Türkiye bu haksız suçlamaya karşı salt tepkisel (reaktif) değil, çok yönlü önalıcı (proaktif) bir yordam (strateji) belirlemeli ve uygulamalıdır. Sözde soykırım suçlamalarına karşı tepkiler
24 Nisanlarla sınırlanmamalıdır. Bu kapsamda;.

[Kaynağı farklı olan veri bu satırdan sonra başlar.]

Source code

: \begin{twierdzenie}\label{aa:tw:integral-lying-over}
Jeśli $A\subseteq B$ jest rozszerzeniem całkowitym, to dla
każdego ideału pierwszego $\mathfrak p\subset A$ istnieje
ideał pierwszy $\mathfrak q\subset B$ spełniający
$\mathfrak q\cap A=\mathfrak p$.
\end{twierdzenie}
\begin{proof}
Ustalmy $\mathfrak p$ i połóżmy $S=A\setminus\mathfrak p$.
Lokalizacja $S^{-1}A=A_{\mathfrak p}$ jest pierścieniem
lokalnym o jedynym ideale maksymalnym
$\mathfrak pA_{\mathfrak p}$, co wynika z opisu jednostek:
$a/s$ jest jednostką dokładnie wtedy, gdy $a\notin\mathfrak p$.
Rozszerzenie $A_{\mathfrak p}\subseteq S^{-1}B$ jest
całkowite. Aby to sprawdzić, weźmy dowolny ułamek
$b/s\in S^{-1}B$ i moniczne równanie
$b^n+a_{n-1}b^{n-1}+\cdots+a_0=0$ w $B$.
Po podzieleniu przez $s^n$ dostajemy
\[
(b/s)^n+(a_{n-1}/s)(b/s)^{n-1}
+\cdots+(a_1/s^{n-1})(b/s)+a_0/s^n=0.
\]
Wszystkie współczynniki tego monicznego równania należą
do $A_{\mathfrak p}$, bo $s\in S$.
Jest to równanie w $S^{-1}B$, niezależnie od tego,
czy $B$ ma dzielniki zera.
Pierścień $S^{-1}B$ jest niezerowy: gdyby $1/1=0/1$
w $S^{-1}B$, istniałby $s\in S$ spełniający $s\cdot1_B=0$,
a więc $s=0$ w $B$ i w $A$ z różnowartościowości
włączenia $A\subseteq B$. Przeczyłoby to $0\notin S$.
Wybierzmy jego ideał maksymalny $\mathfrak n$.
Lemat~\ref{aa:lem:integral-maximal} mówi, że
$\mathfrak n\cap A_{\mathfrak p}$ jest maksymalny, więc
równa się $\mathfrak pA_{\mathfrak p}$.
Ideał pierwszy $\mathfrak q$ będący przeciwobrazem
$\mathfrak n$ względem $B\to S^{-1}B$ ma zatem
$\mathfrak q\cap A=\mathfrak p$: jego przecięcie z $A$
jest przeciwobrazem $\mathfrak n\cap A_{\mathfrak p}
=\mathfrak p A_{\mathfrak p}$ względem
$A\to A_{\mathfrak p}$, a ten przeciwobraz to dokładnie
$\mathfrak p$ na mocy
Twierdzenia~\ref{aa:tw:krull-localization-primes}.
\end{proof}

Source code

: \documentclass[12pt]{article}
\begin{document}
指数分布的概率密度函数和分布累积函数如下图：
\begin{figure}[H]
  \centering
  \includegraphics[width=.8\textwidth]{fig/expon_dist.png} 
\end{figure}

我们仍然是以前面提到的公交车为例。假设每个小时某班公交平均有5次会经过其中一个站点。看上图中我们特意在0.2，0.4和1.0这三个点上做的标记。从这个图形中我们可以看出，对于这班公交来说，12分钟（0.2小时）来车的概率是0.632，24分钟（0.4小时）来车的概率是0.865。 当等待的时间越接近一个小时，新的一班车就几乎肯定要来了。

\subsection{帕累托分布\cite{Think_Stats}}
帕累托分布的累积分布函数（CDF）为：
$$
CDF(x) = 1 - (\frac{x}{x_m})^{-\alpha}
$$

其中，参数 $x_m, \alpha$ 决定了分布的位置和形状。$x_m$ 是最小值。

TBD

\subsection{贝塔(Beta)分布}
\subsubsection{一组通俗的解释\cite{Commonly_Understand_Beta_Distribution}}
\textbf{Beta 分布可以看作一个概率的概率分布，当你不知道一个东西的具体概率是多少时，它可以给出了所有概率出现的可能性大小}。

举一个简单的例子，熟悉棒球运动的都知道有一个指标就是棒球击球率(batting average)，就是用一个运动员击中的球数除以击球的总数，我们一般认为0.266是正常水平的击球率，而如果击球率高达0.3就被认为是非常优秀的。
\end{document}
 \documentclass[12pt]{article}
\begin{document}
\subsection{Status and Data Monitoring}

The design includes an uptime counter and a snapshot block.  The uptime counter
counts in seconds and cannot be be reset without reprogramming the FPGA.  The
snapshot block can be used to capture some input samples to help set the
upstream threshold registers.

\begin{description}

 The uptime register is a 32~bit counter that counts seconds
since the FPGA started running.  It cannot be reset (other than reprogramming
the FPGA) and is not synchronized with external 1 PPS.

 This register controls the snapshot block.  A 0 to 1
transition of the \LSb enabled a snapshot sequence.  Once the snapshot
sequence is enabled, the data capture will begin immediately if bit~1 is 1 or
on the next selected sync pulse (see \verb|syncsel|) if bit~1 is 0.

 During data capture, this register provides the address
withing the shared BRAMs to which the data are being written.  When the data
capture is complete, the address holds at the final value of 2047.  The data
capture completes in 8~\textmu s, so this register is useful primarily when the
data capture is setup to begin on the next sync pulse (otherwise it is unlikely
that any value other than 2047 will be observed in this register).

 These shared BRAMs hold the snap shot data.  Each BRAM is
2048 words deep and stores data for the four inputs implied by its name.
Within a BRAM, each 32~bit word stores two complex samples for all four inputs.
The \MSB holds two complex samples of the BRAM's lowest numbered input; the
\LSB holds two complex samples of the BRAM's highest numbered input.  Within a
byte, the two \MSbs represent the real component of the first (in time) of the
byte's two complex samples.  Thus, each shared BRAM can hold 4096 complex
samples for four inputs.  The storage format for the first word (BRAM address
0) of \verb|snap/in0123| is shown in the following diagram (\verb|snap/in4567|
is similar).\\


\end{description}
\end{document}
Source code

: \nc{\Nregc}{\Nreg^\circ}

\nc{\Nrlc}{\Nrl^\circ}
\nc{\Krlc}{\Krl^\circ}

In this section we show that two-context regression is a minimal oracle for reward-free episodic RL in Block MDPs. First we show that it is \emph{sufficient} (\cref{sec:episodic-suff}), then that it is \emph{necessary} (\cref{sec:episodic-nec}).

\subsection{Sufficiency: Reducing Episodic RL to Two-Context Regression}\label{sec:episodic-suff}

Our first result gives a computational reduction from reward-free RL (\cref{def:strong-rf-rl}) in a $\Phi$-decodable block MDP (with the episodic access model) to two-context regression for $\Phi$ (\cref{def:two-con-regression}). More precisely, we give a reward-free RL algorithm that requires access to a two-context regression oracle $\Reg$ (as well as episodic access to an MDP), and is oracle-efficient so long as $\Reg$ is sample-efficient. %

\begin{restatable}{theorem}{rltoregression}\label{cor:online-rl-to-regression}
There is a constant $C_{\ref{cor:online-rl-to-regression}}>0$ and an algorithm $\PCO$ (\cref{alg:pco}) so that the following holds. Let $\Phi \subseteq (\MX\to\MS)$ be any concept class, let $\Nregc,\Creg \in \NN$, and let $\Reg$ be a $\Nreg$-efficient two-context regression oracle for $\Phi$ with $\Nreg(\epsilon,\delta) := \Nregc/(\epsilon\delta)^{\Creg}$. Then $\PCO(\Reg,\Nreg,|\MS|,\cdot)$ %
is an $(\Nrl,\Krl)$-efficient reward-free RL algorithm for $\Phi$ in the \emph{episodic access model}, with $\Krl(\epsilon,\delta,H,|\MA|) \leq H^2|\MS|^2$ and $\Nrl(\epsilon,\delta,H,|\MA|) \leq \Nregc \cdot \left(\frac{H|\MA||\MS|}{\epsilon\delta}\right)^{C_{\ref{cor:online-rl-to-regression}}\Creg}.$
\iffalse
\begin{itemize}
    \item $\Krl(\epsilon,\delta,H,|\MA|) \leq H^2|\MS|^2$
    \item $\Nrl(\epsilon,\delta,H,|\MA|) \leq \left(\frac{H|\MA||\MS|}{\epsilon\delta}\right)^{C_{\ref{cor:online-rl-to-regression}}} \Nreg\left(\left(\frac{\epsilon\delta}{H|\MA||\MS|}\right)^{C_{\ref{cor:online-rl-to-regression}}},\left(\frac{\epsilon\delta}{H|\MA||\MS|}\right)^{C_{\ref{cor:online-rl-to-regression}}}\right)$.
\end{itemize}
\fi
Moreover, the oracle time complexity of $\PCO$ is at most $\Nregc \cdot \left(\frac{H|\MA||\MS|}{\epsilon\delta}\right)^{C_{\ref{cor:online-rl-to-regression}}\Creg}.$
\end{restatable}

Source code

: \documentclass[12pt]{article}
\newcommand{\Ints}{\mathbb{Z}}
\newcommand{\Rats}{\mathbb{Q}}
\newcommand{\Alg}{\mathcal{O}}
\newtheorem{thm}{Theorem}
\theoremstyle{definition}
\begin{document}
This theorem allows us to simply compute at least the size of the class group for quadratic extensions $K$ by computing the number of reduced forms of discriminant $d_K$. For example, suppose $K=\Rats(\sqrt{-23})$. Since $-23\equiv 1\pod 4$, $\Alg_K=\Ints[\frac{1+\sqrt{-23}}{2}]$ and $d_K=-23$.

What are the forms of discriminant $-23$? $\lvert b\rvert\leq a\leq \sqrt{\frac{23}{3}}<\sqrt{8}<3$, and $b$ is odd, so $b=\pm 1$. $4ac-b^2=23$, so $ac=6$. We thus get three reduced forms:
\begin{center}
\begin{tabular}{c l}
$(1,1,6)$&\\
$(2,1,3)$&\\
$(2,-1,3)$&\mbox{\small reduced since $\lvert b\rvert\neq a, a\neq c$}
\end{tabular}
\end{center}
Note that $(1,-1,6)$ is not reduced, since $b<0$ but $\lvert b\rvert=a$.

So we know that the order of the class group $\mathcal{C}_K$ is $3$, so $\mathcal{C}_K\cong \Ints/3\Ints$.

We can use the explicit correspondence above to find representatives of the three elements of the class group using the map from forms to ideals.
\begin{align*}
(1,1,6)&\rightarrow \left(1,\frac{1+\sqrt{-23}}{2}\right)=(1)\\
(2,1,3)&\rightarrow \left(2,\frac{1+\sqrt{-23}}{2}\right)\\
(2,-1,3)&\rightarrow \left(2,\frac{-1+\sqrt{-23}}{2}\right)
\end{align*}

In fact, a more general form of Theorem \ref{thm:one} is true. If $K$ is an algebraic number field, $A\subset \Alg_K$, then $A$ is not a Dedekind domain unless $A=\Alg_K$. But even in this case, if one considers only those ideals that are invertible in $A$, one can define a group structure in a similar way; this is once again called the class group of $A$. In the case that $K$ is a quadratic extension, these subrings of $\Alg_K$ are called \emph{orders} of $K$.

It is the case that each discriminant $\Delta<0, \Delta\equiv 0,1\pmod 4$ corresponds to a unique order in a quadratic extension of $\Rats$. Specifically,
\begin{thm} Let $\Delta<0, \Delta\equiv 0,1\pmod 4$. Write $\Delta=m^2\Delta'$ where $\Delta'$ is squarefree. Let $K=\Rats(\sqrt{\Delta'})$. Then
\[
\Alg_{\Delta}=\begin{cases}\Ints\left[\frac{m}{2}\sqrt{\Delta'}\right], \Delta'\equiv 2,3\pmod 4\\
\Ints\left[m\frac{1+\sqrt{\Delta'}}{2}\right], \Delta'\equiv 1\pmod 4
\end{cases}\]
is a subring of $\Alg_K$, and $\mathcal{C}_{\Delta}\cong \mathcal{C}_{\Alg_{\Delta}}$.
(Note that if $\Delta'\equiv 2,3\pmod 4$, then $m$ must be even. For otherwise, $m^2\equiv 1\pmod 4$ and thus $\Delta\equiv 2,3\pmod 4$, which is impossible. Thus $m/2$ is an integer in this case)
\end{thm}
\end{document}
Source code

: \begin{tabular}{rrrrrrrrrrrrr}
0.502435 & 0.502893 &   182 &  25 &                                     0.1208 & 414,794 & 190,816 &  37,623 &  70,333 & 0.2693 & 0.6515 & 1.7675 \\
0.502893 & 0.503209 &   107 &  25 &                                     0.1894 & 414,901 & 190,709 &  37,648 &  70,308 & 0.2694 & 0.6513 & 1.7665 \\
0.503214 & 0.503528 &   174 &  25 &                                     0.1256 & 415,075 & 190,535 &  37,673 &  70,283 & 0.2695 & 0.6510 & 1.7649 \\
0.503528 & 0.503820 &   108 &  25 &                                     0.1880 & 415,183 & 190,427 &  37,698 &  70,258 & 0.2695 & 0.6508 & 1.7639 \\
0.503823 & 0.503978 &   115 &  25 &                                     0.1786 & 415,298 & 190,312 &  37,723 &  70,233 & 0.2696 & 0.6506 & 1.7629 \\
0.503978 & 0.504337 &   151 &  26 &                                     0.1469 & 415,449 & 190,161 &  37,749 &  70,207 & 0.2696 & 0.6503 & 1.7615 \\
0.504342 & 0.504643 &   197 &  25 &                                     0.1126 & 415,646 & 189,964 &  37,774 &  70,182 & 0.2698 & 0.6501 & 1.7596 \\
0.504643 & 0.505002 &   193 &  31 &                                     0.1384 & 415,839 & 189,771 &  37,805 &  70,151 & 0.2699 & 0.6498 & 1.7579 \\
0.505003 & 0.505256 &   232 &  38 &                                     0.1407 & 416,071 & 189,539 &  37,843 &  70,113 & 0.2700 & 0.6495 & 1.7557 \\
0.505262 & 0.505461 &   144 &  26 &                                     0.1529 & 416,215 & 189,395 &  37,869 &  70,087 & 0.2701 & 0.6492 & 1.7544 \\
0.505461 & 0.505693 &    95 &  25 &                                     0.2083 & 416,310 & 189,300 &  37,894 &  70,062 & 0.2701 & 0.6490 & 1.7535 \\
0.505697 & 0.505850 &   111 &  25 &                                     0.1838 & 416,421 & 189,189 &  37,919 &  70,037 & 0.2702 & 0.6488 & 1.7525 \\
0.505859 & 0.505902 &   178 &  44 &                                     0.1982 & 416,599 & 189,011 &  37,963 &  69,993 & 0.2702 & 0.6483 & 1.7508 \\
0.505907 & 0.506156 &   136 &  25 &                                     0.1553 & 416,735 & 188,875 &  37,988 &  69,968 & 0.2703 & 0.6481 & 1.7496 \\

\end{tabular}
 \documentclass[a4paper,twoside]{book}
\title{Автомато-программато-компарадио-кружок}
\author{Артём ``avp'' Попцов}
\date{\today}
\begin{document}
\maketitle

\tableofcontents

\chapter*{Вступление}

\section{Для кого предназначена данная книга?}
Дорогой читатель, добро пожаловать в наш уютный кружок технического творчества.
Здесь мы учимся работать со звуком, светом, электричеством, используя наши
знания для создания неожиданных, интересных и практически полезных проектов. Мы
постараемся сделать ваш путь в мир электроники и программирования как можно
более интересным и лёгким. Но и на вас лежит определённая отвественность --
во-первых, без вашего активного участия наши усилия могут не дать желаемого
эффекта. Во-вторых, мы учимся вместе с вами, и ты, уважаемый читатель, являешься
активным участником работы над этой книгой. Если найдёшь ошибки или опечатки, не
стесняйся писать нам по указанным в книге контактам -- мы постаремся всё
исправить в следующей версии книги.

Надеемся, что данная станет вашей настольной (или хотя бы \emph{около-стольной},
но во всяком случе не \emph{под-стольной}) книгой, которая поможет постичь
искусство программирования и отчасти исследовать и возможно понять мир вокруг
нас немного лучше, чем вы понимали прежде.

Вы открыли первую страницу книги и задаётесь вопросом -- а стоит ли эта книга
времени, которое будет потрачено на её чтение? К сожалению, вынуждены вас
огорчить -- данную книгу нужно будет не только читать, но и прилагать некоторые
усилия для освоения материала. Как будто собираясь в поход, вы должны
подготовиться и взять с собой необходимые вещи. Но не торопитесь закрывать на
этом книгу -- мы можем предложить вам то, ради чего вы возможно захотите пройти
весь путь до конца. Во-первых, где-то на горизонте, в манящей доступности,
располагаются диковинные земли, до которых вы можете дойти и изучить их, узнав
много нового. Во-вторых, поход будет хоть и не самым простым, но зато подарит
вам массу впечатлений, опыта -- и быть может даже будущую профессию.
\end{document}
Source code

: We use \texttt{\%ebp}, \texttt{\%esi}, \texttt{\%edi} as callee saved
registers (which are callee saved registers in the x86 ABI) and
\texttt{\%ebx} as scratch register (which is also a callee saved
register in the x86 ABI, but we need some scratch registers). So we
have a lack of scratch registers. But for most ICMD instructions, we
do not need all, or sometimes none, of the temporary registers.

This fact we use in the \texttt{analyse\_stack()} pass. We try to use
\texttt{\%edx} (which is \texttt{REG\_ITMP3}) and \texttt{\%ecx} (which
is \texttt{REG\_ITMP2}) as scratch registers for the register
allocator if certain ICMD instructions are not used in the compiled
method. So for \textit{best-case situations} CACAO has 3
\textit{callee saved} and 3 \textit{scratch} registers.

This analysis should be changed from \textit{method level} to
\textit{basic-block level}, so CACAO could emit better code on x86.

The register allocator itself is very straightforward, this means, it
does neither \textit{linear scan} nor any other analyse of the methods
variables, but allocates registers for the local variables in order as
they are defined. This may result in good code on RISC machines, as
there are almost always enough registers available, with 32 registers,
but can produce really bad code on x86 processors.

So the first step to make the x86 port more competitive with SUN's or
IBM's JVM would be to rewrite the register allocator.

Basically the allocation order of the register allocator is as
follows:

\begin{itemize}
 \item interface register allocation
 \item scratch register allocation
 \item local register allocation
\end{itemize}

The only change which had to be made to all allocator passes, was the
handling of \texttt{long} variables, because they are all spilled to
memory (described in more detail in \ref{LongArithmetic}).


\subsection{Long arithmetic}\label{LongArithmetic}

  1. Konu ile ilgili olarak, hükümetten hükümete değişmeyen ulusal bir yordam (strateji) belirlenmelidir,
  2. Bu yordam (strateji) kapsamında bilimsel çalışmalar, halkla ilişkiler (PR) yürütülmeli,
    değişik dillerde film, roman, tiyatro gibi sanat yapıtları üretilmelidir.
  3. Yetkililer, Ermenileri haklı çıkartacak eylem ve söylemlerden kaçınmalıdır.
  4. Konu, okullarda öğretim programlarına alınarak gençlerimiz aydınlatılmalıdır.
  5. ABD Başkanı’nın “soykırım ”suçlamasına ciddi uluslararası tepki gösterilmelidir.
  6. ABD’deki Ermeni lobisine karşı etkili lobicilik yapılmalıdır.
    ***
    Yazının PDF biçimi : Ermeni Soykırımı Yoktur, Cihangir Dumanlı
    =====================================================

Dostlar

Sayın Dumanlı’nın 3 şapkası (General, Hukukçu ve Uluslararası İlişkiler Uzmanı) ile yaptığı irdeleme çok değerli. Kendisine teşekkür ederiz. Biz iki katkı yapmak isteriz :

Ermenistan’ın ilk Başbakanı Kaçaznuni’nin kitabı bir itirafnamedir : Soykırım yapılmadı!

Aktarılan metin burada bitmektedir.